Muchos de estos educadores, en el marco del programa Yachay, llevan meses o años haciendo lo que hacen y la mayoría de los que he conocido hacen lo suyo por convicción personal, con una dedicación particular a prueba de todo.
La manera como trabajan los educadores de calle nos permiten destacar un elemento clave de la educación en nuestro país: la necesidad de que ésta se acomode a las circunstancias y necesidades de los niños y adolescentes y no al revés. Los educadores de calle salen a buscar a los niños o niñas donde ellos están. No trabajan entre cuatro paredes sino que, al igual que enfermeras o promotoras de salud, sobre todo en zonas rurales, tienen un trabajo “extramural” muy potente. Si bien, con el apoyo de gobiernos locales y otras organizaciones se han desarrollado lo que se llaman centros de referencia, es decir, lugares cercanos donde hay un espacio seguro para que los niños y niñas en situación de calle puedan ir para recibir servicios o realizar actividades, la mayor cantidad de tiempo están en donde deben estar: con los niños y niñas, conversando y atendiéndolos en las calles, visitando sus familias y viendo la manera de proteger sus derechos e insertarlos nuevamente en la educación formal, o apoyando a sus familias para que rompan el circulo de la pobreza que las hace creer que la única opción es hacer que sus hijos trabajen en vez de estudiar.

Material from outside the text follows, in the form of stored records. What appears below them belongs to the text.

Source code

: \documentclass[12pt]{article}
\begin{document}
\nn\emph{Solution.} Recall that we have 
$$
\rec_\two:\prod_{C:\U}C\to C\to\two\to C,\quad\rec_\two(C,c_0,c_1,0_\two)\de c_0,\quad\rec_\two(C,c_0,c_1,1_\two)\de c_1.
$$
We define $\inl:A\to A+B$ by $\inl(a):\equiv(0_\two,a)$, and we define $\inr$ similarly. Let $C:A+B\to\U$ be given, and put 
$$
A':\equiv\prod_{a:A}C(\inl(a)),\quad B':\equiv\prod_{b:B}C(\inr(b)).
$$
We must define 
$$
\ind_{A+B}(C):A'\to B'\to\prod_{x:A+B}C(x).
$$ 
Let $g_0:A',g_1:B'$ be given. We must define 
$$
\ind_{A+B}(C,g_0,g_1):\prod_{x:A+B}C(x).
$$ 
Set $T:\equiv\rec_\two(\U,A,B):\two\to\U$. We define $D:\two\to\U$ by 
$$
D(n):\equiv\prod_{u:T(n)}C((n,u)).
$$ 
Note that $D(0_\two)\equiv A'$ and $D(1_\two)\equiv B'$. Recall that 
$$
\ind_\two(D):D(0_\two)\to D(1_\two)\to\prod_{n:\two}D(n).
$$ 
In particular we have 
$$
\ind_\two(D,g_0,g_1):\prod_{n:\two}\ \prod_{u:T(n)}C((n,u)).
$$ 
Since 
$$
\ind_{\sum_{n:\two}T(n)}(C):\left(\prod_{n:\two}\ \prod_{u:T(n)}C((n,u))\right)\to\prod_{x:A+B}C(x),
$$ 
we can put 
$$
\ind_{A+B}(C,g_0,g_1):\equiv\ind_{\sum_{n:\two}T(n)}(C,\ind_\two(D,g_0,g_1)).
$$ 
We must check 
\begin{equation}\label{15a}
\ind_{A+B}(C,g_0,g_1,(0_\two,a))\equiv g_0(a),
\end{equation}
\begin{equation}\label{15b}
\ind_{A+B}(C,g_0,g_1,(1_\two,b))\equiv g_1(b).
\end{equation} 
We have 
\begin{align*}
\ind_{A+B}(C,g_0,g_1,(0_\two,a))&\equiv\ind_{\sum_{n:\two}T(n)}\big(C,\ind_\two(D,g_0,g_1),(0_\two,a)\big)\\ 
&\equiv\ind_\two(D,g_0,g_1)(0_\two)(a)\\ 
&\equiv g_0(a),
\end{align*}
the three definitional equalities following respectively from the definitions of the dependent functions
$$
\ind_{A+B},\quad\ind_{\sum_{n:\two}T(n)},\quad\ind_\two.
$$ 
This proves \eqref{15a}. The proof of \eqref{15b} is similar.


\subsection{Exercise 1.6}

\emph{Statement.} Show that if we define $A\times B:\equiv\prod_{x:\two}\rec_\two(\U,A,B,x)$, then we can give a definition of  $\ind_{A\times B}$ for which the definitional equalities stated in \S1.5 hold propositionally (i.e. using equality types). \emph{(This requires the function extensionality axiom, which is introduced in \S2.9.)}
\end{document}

Lo que hacen los educadores de calle me convence de algo que todos los educadores deben tener: capacidades para conocer, reflexionar y actuar sobre la realidad de sus estudiantes. Esto implica salir de la escuela, conocer las familias de sus estudiantes, no en una reunión de padres a las que van pocos, sino en las propias casas, en los barrios. Saber qué les gusta y disgusta a ellos, su cultura, sus tradiciones, su manera de divertirse, de celebrar, su música, su arte, sus patrones de consumo, etc. Pero también, si es el caso, las condiciones de pobreza, las necesidades y las estrategias que tienen para enfrentarla. Puede ser complicado, en entornos urbanos complejos o en situaciones rurales dispersas. Pero no hay otra forma para que la educación, el trabajo curricular no quede en algo homogeneizador, una lección que se da a un grupo de chicos, que podría darse en la costa, sierra o selva, a orillas del mar o a 3,500 msnm. Esto implica una actitud particular que el docente debe tener o debe desarrollar desde su formación inicial.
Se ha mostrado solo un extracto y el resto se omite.